Rock Bottom Riser explores three modes—each tied to an era of Hawai’i’s political chronology—of navigating the island’s relationship with the celestial realm: the ingenuity of Polynesian wayfinding, the zeal of Christian missionaries, and the imposing domes of the W. M. Keck Observatory, which manages thirteen telescopes on Mauna Kea, a dormant volcano and the most sacred site in Hawaiian cosmology. Since 2014, native Hawaiian activists have successfully halted the planned construction of the Thirty Meter Telescope on Mauna Kea. Silva never depicts this conflict outright. We don’t see protest footage, active blockades, or law enforcement intervention, and, in lieu of the palm tree–laden sandy beaches promoted by the tourism industry, Silva’s most stunning imagery of Hawai’i comes when he lingers on telescopes while star trails dance overhead, or when he chases lava as it rips apart infrastructure.

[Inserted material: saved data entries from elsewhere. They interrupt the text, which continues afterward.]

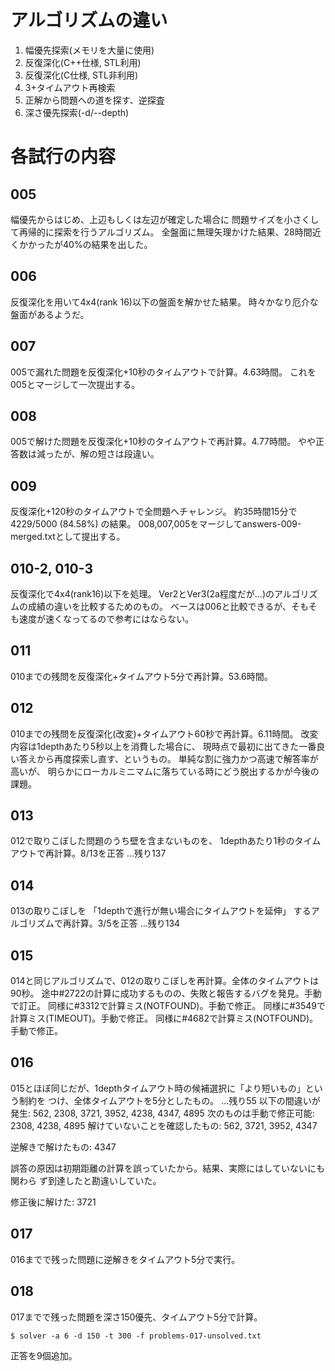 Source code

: アルゴリズムの違い
==================

  1. 幅優先探索(メモリを大量に使用)
  2. 反復深化(C++仕様, STL利用)
  3. 反復深化(C仕様, STL非利用)
  4. 3+タイムアウト再検索
  5. 正解から問題への道を探す、逆探査
  6. 深さ優先探索(-d/--depth)

各試行の内容
============

005
---
幅優先からはじめ、上辺もしくは左辺が確定した場合に
問題サイズを小さくして再帰的に探索を行うアルゴリズム。
全盤面に無理矢理かけた結果、28時間近くかかったが40%の結果を出した。

006
---
反復深化を用いて4x4(rank 16)以下の盤面を解かせた結果。
時々かなり厄介な盤面があるようだ。

007
---
005で漏れた問題を反復深化+10秒のタイムアウトで計算。4.63時間。
これを005とマージして一次提出する。

008
---
005で解けた問題を反復深化+10秒のタイムアウトで再計算。4.77時間。
やや正答数は減ったが、解の短さは段違い。

009
---
反復深化+120秒のタイムアウトで全問題へチャレンジ。
約35時間15分で 4229/5000 (84.58%) の結果。
008,007,005をマージしてanswers-009-merged.txtとして提出する。

010-2, 010-3
-----------
反復深化で4x4(rank16)以下を処理。
Ver2とVer3(2a程度だが...)のアルゴリズムの成績の違いを比較するためのもの。
ベースは006と比較できるが、そもそも速度が速くなってるので参考にはならない。

011
---
010までの残問を反復深化+タイムアウト5分で再計算。53.6時間。

012
---
010までの残問を反復深化(改変)+タイムアウト60秒で再計算。6.11時間。
改変内容は1depthあたり5秒以上を消費した場合に、
現時点で最初に出てきた一番良い答えから再度探索し直す、というもの。
単純な割に強力かつ高速で解答率が高いが、
明らかにローカルミニマムに落ちている時にどう脱出するかが今後の課題。

013
---
012で取りこぼした問題のうち壁を含まないものを、
1depthあたり1秒のタイムアウトで再計算。8/13を正答 ...残り137

014
---
013の取りこぼしを
「1depthで進行が無い場合にタイムアウトを延伸」
するアルゴリズムで再計算。3/5を正答 ...残り134

015
---
014と同じアルゴリズムで、012の取りこぼしを再計算。全体のタイムアウトは90秒。
途中#2722の計算に成功するものの、失敗と報告するバグを発見。手動で訂正。
同様に#3312で計算ミス(NOTFOUND)。手動で修正。
同様に#3549で計算ミス(TIMEOUT)。手動で修正。
同様に#4682で計算ミス(NOTFOUND)。手動で修正。

016
---
015とほぼ同じだが、1depthタイムアウト時の候補選択に「より短いもの」という制約を
つけ、全体タイムアウトを5分としたもの。 ...残り55
以下の間違いが発生: 562, 2308, 3721, 3952, 4238, 4347, 4895
次のものは手動で修正可能: 2308, 4238, 4895
解けていないことを確認したもの: 562, 3721, 3952, 4347

逆解きで解けたもの: 4347

誤答の原因は初期距離の計算を誤っていたから。結果、実際にはしていないにも関わら
ず到達したと勘違いしていた。

修正後に解けた: 3721

017
---
016までで残った問題に逆解きをタイムアウト5分で実行。

018
---
017までで残った問題を深さ150優先、タイムアウト5分で計算。

    $ solver -a 6 -d 150 -t 300 -f problems-017-unsolved.txt

正答を9個追加。
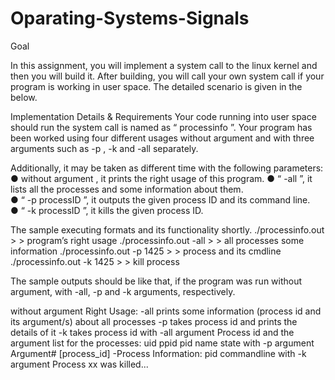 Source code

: # Oparating-Systems-Signals

Goal

In this assignment, you will implement a system call to the linux kernel and then you will build it.
After building, you will call your own system call if your program is working in user space. The
detailed scenario is given in the below.

Implementation Details & Requirements
Your code running into user space should run the system call is named as “ processinfo ”. Your
program has been worked using four different usages without argument and with three arguments
such as -p , -k and -all separately.

Additionally, it may be taken as different time with the following parameters:
● without argument , it prints the right usage of this program. 
● “ -all ”, it lists all the processes and some information about them.  
● “ -p processID ”, it outputs the given process ID and its command line.  
● “ -k processID ”, it kills the given process ID.  

The sample executing formats and its functionality shortly.
./processinfo.out > > program’s right usage
./processinfo.out -all > > all processes some information
./processinfo.out -p 1425 > > process and its cmdline
./processinfo.out -k 1425 > > kill process

The sample outputs should be like that, if the program was run without argument, with -all, -p
and -k arguments, respectively.

  without argument
    Right Usage:
    -all prints some information (process id and its
    argument/s) about all processes
    -p takes process id and prints the details of it
    -k takes process id
  with -all argument
    Process id and the argument list for the processes:
    uid ppid pid name state
  with -p argument
    Argument# [process_id] -Process Information:
    pid commandline
  with -k argument
    Process xx was killed...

The throughline of the film is the question of situated knowledge: How to reconcile Western scientific research and inquiry with Indigenous ways of knowing and lived experience? Silva’s observational method hints at these tensions but never offers a conclusion. Instead, he depicts a palimpsest of interpretations as layered as the volcanic rock that continuously recreates the archipelago. Pans of barren landscape accompany the most explicit reference to the Indigenous resistance, which arrives via a voice-over connecting astronomy to policing to argue that the relentless pursuit of scientific knowledge comes at the expense of the native Hawaiian population, many of whom are criminalized by a bolstered carceral apparatus. Native Hawaiian cosmology—informed by Polynesian navigators who found their way to the islands two thousand years ago by reading the stars—is a means of making sense of place and circumstance within the cosmos. In contrast, the desecration of Mauna Kea to facilitate the technological conquest of outer space follows a statist logic that upholds Western dogmatism over localized resistance. In this way, divergences between cosmologies have been transformed from differences in viewpoint, mythology, or culture into structural incompatibilities that are used to justify the imposition of juridical regimes.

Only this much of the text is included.